WORK TASK - Lines from the line with "description of the" to the line with "<p>Hi, I'm Gabriella!" in the entries below, and only those, must be output exactly, with both ends included.

ENTRIES SHOWN -
§ §

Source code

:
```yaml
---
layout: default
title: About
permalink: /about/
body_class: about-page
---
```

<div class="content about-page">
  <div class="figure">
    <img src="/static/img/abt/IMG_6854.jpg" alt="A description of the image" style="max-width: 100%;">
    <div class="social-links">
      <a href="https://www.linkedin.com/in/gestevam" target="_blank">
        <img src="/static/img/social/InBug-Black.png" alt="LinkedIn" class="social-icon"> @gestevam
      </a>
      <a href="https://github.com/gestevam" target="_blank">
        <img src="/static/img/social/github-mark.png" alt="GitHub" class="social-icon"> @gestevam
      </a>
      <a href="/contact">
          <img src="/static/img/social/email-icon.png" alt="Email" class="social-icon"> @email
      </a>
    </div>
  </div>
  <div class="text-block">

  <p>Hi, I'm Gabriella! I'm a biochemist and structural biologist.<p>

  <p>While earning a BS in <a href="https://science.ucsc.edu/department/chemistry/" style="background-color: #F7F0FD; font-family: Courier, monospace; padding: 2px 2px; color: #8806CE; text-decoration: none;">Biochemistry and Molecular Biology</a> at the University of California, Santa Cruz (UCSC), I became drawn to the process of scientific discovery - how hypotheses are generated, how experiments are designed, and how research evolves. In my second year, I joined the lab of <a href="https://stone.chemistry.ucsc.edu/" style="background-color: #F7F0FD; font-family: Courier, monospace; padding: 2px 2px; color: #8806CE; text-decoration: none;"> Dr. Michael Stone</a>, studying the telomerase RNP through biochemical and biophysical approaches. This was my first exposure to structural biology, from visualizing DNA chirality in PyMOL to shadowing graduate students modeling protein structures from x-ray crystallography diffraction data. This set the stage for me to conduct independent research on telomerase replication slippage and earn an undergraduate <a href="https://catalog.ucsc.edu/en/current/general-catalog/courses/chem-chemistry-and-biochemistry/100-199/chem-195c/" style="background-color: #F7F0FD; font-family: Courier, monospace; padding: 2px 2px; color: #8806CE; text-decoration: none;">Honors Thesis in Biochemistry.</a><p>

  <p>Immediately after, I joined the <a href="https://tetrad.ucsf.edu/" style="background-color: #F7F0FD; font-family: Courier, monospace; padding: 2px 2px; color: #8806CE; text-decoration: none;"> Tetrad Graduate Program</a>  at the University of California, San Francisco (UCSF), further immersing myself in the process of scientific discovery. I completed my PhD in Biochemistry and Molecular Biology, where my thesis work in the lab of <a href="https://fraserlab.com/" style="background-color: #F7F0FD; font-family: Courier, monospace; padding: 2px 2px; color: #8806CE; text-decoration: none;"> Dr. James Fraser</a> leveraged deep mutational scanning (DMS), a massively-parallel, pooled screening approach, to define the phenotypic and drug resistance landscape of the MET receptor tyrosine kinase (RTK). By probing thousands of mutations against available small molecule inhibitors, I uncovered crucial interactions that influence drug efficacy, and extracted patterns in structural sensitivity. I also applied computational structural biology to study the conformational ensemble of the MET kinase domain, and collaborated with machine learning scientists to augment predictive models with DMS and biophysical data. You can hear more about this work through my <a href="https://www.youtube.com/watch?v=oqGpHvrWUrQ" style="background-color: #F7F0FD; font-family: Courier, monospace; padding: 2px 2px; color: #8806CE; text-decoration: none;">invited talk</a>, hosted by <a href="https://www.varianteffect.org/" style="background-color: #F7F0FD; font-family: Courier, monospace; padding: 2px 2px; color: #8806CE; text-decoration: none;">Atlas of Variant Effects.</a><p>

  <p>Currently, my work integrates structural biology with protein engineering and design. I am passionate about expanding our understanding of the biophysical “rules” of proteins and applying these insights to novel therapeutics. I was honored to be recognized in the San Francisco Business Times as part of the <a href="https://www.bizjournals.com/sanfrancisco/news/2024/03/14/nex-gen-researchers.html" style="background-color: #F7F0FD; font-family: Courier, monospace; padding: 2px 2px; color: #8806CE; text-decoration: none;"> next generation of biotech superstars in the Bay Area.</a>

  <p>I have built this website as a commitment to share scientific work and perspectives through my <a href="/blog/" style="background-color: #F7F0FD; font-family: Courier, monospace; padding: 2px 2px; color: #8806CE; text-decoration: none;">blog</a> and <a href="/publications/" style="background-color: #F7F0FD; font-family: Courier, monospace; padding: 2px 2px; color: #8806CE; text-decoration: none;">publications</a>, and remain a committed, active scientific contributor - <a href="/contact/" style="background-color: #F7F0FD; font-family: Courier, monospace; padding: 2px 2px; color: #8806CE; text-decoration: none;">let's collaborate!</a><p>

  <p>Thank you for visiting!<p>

§ §

THE COMPLETED TASK -
    <img src="/static/img/abt/IMG_6854.jpg" alt="A description of the image" style="max-width: 100%;">
    <div class="social-links">
      <a href="https://www.linkedin.com/in/gestevam" target="_blank">
        <img src="/static/img/social/InBug-Black.png" alt="LinkedIn" class="social-icon"> @gestevam
      </a>
      <a href="https://github.com/gestevam" target="_blank">
        <img src="/static/img/social/github-mark.png" alt="GitHub" class="social-icon"> @gestevam
      </a>
      <a href="/contact">
          <img src="/static/img/social/email-icon.png" alt="Email" class="social-icon"> @email
      </a>
    </div>
  </div>
  <div class="text-block">

  <p>Hi, I'm Gabriella! I'm a biochemist and structural biologist.<p>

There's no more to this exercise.